The Domestic Abuse Presumption in Custody Cases

Drawing shows young girls inner feelings about being abusedUnder Wisconsin law there is a presumption that joint custody is in the best interest of the child. A presumption under the law means that the court will enter that order unless someone shows grounds as to why it should not be ordered. There are typically statutory factors which the court must consider when making that determination. However, the presumption for joint custody does not apply in cases where a court finds the required amount of evidence that a parent has engaged battery or abuse to the other parent.

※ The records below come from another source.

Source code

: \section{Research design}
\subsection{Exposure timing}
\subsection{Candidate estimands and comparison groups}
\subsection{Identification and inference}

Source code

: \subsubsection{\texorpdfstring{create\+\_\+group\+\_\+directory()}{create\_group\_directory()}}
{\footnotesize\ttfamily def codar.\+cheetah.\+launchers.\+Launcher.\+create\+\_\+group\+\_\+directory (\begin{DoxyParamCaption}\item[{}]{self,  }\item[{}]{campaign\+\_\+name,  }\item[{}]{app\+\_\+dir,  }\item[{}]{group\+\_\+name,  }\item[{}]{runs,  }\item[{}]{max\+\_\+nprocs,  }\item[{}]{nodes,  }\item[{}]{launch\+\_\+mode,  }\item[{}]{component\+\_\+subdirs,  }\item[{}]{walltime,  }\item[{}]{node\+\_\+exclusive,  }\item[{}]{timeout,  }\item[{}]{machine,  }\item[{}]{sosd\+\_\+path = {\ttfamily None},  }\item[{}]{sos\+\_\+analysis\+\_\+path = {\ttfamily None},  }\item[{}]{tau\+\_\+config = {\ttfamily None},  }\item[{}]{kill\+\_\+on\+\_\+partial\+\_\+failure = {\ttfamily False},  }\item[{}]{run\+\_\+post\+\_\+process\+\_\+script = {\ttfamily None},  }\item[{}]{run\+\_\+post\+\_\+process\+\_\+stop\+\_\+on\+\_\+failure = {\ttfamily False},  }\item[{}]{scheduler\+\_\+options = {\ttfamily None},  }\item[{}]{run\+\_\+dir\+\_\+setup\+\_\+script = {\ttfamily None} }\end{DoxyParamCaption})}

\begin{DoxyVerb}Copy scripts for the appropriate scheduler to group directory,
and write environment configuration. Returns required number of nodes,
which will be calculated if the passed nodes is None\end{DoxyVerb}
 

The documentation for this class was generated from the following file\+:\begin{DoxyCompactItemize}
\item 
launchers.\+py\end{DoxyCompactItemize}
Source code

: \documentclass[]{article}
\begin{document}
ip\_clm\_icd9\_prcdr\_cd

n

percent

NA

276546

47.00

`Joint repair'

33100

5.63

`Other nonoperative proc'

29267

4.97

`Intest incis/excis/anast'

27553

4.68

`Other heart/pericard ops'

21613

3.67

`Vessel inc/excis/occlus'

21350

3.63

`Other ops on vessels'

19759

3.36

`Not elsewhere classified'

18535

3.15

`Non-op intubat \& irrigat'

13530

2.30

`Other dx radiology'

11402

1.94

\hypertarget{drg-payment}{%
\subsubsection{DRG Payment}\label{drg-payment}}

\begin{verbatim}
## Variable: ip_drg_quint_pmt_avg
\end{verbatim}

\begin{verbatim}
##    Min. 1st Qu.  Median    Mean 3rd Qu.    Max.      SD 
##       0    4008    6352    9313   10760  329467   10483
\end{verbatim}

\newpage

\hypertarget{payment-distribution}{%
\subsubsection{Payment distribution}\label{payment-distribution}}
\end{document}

When a case has a “domestic abuse component,” the law says the court should not award an abusive party joint or sole custody. This presumption may be overcome only if the person found to be the abuser provides evidence of all of the following: 1) evidence of completion of a batterers treatment program, and evidence that he/she is not abusing alcohol or any other drug, and 2) that it is in the best interest of the child for the offending parent to be awarded joint or sole custody taking into account all of the factors that are considered when determining the appropriate custody and physical placement for the child.

In cases where there is evidence that both parties have engaged in domestic abuse, the court will determine who was the “primary physical aggressor.” Whomever is the primary physical aggressor is the parent who will not be awarded joint custody. If the court finds that neither party was the primary physical aggressor, then the domestic abuse presumption does not apply to either parent, and the presumption of joint custody applies again.

If you are the victim of domestic abuse and you are in the middle of family law related legal proceedings, it is imperative that you bring these issues to the court’s attention at your first opportunity. This is particularly important in pre-judgment divorce and pre-judgment paternity proceedings. If you raise the concern at a later date in a post-judgment divorce or post-judgment paternity matter, when an order for joint custody is already in place, and the concern is based on facts that were available to you at the time of the divorce or initial paternity matter, the court may conclude that you have already waived your right to challenge the presumption of joint custody.

To be clear, you may not seek application of the domestic abuse presumption in post-judgment matters based on facts that were available and known to you prior to entering into a joint custody arrangement. However, if new instances of abuse happen after the entry of an order, you may request that the domestic abuse be applied in a future proceeding if the new facts and instances support an application of the domestic abuse presumption and apply the presumption is in the best interest of the children.

If you are accused of domestic abuse or there is a domestic violence injunction has been granted against you, it is important that you immediately take the necessary steps to show the court you are suitable to have joint custody and make parenting decisions for your child. These steps include, but are not limited to, completing a batterers treatment program, refraining from abusing drugs and/or alcohol, and being an appropriate parent in all other aspects.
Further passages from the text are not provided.